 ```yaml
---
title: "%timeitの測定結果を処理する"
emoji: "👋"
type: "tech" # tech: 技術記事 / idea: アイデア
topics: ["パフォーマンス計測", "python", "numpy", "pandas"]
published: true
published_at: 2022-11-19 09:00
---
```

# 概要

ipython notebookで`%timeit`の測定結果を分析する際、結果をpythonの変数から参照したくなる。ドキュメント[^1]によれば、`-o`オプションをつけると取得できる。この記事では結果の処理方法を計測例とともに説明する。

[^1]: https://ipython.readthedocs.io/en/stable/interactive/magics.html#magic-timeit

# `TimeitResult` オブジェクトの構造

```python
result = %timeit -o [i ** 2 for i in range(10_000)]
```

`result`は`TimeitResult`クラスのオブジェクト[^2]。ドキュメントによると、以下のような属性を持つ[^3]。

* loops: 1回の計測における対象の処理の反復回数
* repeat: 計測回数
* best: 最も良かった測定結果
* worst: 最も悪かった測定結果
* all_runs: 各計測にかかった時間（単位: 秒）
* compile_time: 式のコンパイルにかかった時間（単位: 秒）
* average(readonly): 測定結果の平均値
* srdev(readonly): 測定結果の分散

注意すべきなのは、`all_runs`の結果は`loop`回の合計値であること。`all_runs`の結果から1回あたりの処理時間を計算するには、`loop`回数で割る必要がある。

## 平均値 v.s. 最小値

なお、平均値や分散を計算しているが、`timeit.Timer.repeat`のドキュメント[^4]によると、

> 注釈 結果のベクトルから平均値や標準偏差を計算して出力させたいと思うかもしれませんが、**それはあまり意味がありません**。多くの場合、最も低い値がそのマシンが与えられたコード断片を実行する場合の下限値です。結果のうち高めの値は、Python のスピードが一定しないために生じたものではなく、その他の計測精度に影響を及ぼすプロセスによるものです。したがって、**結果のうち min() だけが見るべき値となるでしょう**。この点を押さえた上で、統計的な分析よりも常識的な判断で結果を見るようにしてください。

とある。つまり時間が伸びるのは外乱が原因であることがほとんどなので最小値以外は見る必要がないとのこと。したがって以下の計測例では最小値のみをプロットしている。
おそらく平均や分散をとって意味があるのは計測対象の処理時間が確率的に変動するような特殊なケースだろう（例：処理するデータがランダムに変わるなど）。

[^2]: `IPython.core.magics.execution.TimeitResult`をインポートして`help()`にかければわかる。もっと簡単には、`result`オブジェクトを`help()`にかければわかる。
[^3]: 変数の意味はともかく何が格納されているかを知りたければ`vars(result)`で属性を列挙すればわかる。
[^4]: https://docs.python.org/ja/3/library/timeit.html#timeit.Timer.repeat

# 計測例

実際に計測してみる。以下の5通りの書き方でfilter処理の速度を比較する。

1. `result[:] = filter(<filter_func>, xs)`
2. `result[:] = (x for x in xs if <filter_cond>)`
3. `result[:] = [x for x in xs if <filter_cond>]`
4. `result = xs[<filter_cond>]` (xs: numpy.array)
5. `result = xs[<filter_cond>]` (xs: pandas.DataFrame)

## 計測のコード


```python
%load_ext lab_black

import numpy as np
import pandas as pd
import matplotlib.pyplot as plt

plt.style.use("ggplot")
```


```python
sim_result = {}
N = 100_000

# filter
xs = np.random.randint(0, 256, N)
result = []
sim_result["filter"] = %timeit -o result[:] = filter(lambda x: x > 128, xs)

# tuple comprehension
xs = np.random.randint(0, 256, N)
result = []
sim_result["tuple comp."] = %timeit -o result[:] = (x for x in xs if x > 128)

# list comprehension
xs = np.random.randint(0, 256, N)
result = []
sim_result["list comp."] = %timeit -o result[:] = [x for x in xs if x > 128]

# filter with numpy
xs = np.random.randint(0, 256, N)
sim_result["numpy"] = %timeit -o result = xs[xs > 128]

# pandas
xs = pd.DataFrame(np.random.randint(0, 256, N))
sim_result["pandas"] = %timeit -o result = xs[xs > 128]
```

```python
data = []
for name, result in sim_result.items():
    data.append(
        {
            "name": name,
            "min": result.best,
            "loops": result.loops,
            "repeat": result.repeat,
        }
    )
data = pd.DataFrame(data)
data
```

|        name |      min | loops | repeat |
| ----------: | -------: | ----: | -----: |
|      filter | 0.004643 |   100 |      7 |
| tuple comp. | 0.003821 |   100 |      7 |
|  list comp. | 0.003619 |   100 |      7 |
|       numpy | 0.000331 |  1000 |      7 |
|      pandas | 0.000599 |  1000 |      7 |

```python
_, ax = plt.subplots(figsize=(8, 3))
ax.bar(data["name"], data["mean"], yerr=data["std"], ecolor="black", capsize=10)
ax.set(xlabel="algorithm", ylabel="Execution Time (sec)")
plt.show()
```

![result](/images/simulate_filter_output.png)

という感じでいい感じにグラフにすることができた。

# # # # #

__Directions__. Reproduce the listing exactly. Every line stays as it is.

__Problem solution__.
 ```yaml
---
title: "%timeitの測定結果を処理する"
emoji: "👋"
type: "tech" # tech: 技術記事 / idea: アイデア
topics: ["パフォーマンス計測", "python", "numpy", "pandas"]
published: true
published_at: 2022-11-19 09:00
---
```

# 概要

ipython notebookで`%timeit`の測定結果を分析する際、結果をpythonの変数から参照したくなる。ドキュメント[^1]によれば、`-o`オプションをつけると取得できる。この記事では結果の処理方法を計測例とともに説明する。

[^1]: https://ipython.readthedocs.io/en/stable/interactive/magics.html#magic-timeit

# `TimeitResult` オブジェクトの構造

```python
result = %timeit -o [i ** 2 for i in range(10_000)]
```

`result`は`TimeitResult`クラスのオブジェクト[^2]。ドキュメントによると、以下のような属性を持つ[^3]。

* loops: 1回の計測における対象の処理の反復回数
* repeat: 計測回数
* best: 最も良かった測定結果
* worst: 最も悪かった測定結果
* all_runs: 各計測にかかった時間（単位: 秒）
* compile_time: 式のコンパイルにかかった時間（単位: 秒）
* average(readonly): 測定結果の平均値
* srdev(readonly): 測定結果の分散

注意すべきなのは、`all_runs`の結果は`loop`回の合計値であること。`all_runs`の結果から1回あたりの処理時間を計算するには、`loop`回数で割る必要がある。

## 平均値 v.s. 最小値

なお、平均値や分散を計算しているが、`timeit.Timer.repeat`のドキュメント[^4]によると、

> 注釈 結果のベクトルから平均値や標準偏差を計算して出力させたいと思うかもしれませんが、**それはあまり意味がありません**。多くの場合、最も低い値がそのマシンが与えられたコード断片を実行する場合の下限値です。結果のうち高めの値は、Python のスピードが一定しないために生じたものではなく、その他の計測精度に影響を及ぼすプロセスによるものです。したがって、**結果のうち min() だけが見るべき値となるでしょう**。この点を押さえた上で、統計的な分析よりも常識的な判断で結果を見るようにしてください。

とある。つまり時間が伸びるのは外乱が原因であることがほとんどなので最小値以外は見る必要がないとのこと。したがって以下の計測例では最小値のみをプロットしている。
おそらく平均や分散をとって意味があるのは計測対象の処理時間が確率的に変動するような特殊なケースだろう（例：処理するデータがランダムに変わるなど）。

[^2]: `IPython.core.magics.execution.TimeitResult`をインポートして`help()`にかければわかる。もっと簡単には、`result`オブジェクトを`help()`にかければわかる。
[^3]: 変数の意味はともかく何が格納されているかを知りたければ`vars(result)`で属性を列挙すればわかる。
[^4]: https://docs.python.org/ja/3/library/timeit.html#timeit.Timer.repeat

# 計測例

実際に計測してみる。以下の5通りの書き方でfilter処理の速度を比較する。

1. `result[:] = filter(<filter_func>, xs)`
2. `result[:] = (x for x in xs if <filter_cond>)`
3. `result[:] = [x for x in xs if <filter_cond>]`
4. `result = xs[<filter_cond>]` (xs: numpy.array)
5. `result = xs[<filter_cond>]` (xs: pandas.DataFrame)

## 計測のコード


```python
%load_ext lab_black

import numpy as np
import pandas as pd
import matplotlib.pyplot as plt

plt.style.use("ggplot")
```


```python
sim_result = {}
N = 100_000

# filter
xs = np.random.randint(0, 256, N)
result = []
sim_result["filter"] = %timeit -o result[:] = filter(lambda x: x > 128, xs)

# tuple comprehension
xs = np.random.randint(0, 256, N)
result = []
sim_result["tuple comp."] = %timeit -o result[:] = (x for x in xs if x > 128)

# list comprehension
xs = np.random.randint(0, 256, N)
result = []
sim_result["list comp."] = %timeit -o result[:] = [x for x in xs if x > 128]

# filter with numpy
xs = np.random.randint(0, 256, N)
sim_result["numpy"] = %timeit -o result = xs[xs > 128]

# pandas
xs = pd.DataFrame(np.random.randint(0, 256, N))
sim_result["pandas"] = %timeit -o result = xs[xs > 128]
```

```python
data = []
for name, result in sim_result.items():
    data.append(
        {
            "name": name,
            "min": result.best,
            "loops": result.loops,
            "repeat": result.repeat,
        }
    )
data = pd.DataFrame(data)
data
```

|        name |      min | loops | repeat |
| ----------: | -------: | ----: | -----: |
|      filter | 0.004643 |   100 |      7 |
| tuple comp. | 0.003821 |   100 |      7 |
|  list comp. | 0.003619 |   100 |      7 |
|       numpy | 0.000331 |  1000 |      7 |
|      pandas | 0.000599 |  1000 |      7 |

```python
_, ax = plt.subplots(figsize=(8, 3))
ax.bar(data["name"], data["mean"], yerr=data["std"], ecolor="black", capsize=10)
ax.set(xlabel="algorithm", ylabel="Execution Time (sec)")
plt.show()
```

![result](/images/simulate_filter_output.png)

という感じでいい感じにグラフにすることができた。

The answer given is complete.